In thinking about the relationship between instruction and educational technology, I believe that technology needs to be systematically utilized as a tool (dare I say, a resource) to improve instruction and learning outcomes. It needs to be assessed and evaluated as any tool. In my role as librarian, I currently provide assistance with library resources. Through this MET program, I am coming to the realization that my role can and should expand to include the tools/resources used as part of educational technology as well. Indeed, I currently serve on the ipad user group task force coordinated by ITS and am starting to provide instructional sessions on the use of ipads as this technology rolls out to faculty over the summer and into the fall. This is actually the context for my ID project in this course.

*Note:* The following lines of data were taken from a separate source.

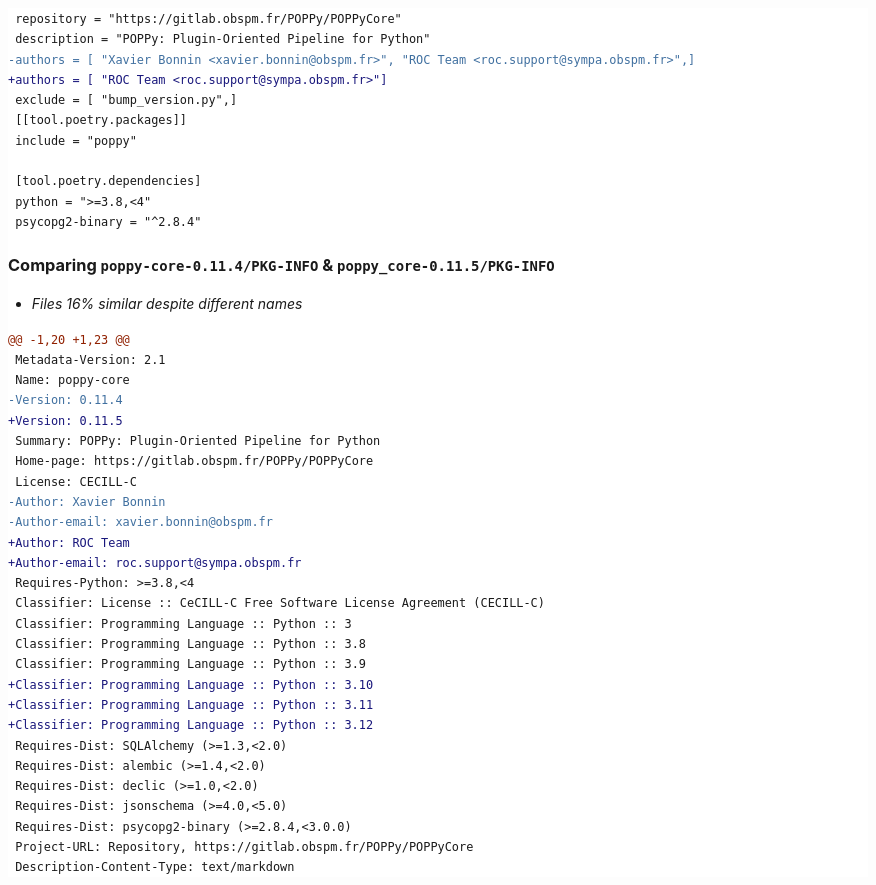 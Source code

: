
 ```diff
 repository = "https://gitlab.obspm.fr/POPPy/POPPyCore"
 description = "POPPy: Plugin-Oriented Pipeline for Python"
-authors = [ "Xavier Bonnin <xavier.bonnin@obspm.fr>", "ROC Team <roc.support@sympa.obspm.fr>",]
+authors = [ "ROC Team <roc.support@sympa.obspm.fr>"]
 exclude = [ "bump_version.py",]
 [[tool.poetry.packages]]
 include = "poppy"
 
 [tool.poetry.dependencies]
 python = ">=3.8,<4"
 psycopg2-binary = "^2.8.4"
```

### Comparing `poppy-core-0.11.4/PKG-INFO` & `poppy_core-0.11.5/PKG-INFO`

 * *Files 16% similar despite different names*

```diff
@@ -1,20 +1,23 @@
 Metadata-Version: 2.1
 Name: poppy-core
-Version: 0.11.4
+Version: 0.11.5
 Summary: POPPy: Plugin-Oriented Pipeline for Python
 Home-page: https://gitlab.obspm.fr/POPPy/POPPyCore
 License: CECILL-C
-Author: Xavier Bonnin
-Author-email: xavier.bonnin@obspm.fr
+Author: ROC Team
+Author-email: roc.support@sympa.obspm.fr
 Requires-Python: >=3.8,<4
 Classifier: License :: CeCILL-C Free Software License Agreement (CECILL-C)
 Classifier: Programming Language :: Python :: 3
 Classifier: Programming Language :: Python :: 3.8
 Classifier: Programming Language :: Python :: 3.9
+Classifier: Programming Language :: Python :: 3.10
+Classifier: Programming Language :: Python :: 3.11
+Classifier: Programming Language :: Python :: 3.12
 Requires-Dist: SQLAlchemy (>=1.3,<2.0)
 Requires-Dist: alembic (>=1.4,<2.0)
 Requires-Dist: declic (>=1.0,<2.0)
 Requires-Dist: jsonschema (>=4.0,<5.0)
 Requires-Dist: psycopg2-binary (>=2.8.4,<3.0.0)
 Project-URL: Repository, https://gitlab.obspm.fr/POPPy/POPPyCore
 Description-Content-Type: text/markdown
```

My proposed project: initial proposal:
Group of learners: faculty on campus who have received ipads through the ipad faculty project, and are novice users. In a 1.5 hour workshop, faculty will be able to access and use library resources through the ipad. Following the session faculty will be able to: access and search selected library databases, download journal articles from library databses, download ebooks through an ebook app, and identify and use iannotate, goodreader, and notability apps for research.
Gustafson, K.L. & Maribe, R. (2002). Survey of instructional development models (Report no. IR-114). Department of Education.
Molenda, M. (2003). The ADDIE model. Manuscript submitted for publication.
Smith, P. L. & Ragan, T. J. (2005). Instructional design. John Wiley & Sons, Inc.